**Source records**
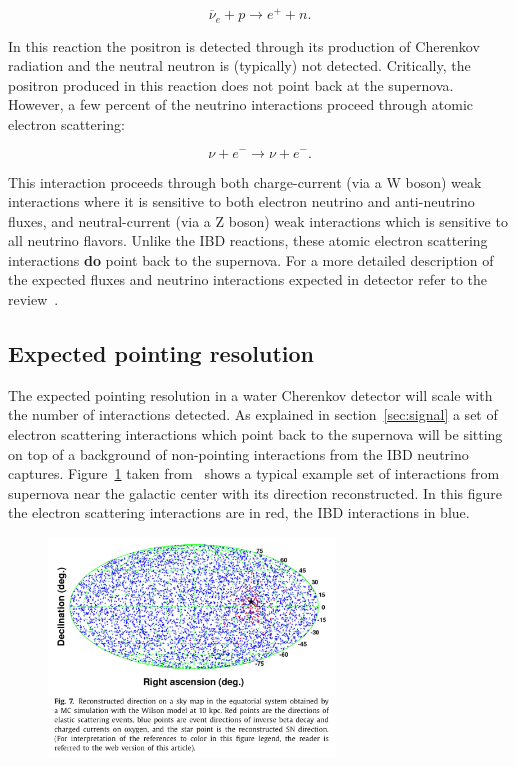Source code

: \documentclass[11pt]{article}
\begin{document}
$$ \overline{\nu}_{e}+ p \rightarrow e^{+} + n. $$

In this reaction the positron is detected through its production of
Cherenkov radiation and the neutral neutron is (typically) not
detected.  Critically, the positron produced in this reaction does not
point back at the supernova.   However, a few percent of the neutrino interactions proceed
through atomic electron scattering:

$$ \nu + e^{-} \rightarrow \nu + e^{-} .$$

This interaction proceeds through both charge-current (via a W boson)
weak interactions where it is sensitive to both electron neutrino and
anti-neutrino fluxes, and neutral-current (via a Z boson) weak
interactions which is sensitive to all neutrino flavors. Unlike the
IBD reactions, these atomic electron scattering interactions {\bf do} point
back to the supernova.  For a more detailed description of the
expected fluxes and neutrino interactions expected in detector refer
to the review~\cite{2012ARNPS..62...81S}.

\subsection{Expected pointing resolution}

The expected pointing resolution in a water Cherenkov detector will
scale with the number of interactions detected.  As explained in
section~\ref{sec:signal} a set of electron scattering interactions which
point back to the supernova will be sitting on top of a background of
non-pointing interactions from the IBD neutrino captures.
Figure~\ref{fig:SK-realtime-monitor-pointing} taken
from~\cite{2016APh....81...39A} shows a typical example set of
interactions from supernova near the galactic center with its
direction reconstructed.  In this figure the electron scattering
interactions are in red, the IBD interactions in blue.

\begin{figure}
  \begin{center}
    \includegraphics[width=3.0in]{SK-realtime-monitor-pointing}
    \caption{}
    \label{fig:SK-realtime-monitor-pointing}
  \end{center}
\end{figure}
\end{document}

**Your instructions**
The word "will" may appear in several lines of the data; copy every line where it does.

**Response to this exercise**
The expected pointing resolution in a water Cherenkov detector will
point back to the supernova will be sitting on top of a background of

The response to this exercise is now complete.